It’s time to practise the art of the possible and look for another way.

Many make the assumption that without agreement there must be direct rule from Westminster, or else another election. I believe in local democracy and oppose Direct Rule in principle, but also because it would result in unmitigated Tory rule. Another election will achieve nothing. Unless of course we change the institutions to which we are electing people to.

What if we did make a change? As supportive as I am of the Good Friday Agreement, I have consistently argued since its fifteenth anniversary that it should be reviewed, reformed and revitalised.

I commonly get asked why I and others who want to see Stormont work, cannot form a coalition of the willing.

Currently the law does not allow for that as it requires the two largest parties to take up power. However, just as we have had a voluntary opposition – parties who chose not to take up Ministerial positions – we should now move to voluntary coalition.

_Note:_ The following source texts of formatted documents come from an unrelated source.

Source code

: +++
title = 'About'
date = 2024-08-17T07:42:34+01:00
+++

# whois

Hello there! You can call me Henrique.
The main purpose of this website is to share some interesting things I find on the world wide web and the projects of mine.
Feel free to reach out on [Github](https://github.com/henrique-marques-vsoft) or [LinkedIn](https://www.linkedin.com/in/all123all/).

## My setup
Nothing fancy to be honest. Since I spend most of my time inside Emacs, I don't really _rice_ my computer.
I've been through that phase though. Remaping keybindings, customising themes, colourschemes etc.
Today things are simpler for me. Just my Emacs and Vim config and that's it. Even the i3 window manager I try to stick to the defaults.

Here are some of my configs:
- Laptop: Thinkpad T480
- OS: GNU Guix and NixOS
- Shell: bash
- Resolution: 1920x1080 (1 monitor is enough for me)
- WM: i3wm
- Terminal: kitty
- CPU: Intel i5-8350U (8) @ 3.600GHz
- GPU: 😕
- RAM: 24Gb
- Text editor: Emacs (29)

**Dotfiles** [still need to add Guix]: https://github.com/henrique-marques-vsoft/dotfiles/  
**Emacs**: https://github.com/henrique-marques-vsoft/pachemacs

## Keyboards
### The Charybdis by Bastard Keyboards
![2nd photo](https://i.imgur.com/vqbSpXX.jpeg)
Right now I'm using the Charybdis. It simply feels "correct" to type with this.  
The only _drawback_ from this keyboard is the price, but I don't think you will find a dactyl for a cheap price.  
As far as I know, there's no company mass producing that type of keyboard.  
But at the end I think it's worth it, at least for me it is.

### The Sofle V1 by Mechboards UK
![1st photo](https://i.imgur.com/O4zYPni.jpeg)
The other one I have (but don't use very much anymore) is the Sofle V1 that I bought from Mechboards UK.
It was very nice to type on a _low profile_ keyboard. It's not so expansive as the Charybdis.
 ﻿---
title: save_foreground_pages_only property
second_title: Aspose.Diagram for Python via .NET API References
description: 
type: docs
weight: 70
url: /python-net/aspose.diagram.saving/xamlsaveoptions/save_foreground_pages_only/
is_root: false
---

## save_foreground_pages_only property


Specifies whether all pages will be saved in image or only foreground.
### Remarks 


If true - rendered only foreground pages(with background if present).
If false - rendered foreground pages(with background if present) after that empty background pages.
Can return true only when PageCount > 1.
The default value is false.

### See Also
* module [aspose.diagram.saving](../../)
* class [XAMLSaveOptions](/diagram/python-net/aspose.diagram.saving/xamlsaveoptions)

If, as I suspect, Sinn Féin have no intention of going back into government, let them step aside, and let those of us who want Northern Ireland to work get on with the job of making that happen. Or, if they are truly committed to a rights based society, let them produce a programme for government around which they can form a cross party coalition.

Voluntary coalition is not a new idea but it’s time to look for what is possible and preferable to the current situation. No party should have the power to tear the devolved institutions down and leave the electorate in Northern Ireland powerless.

That’s why a voluntary coalition can usher in an era of fresh politics and politicians that put people first.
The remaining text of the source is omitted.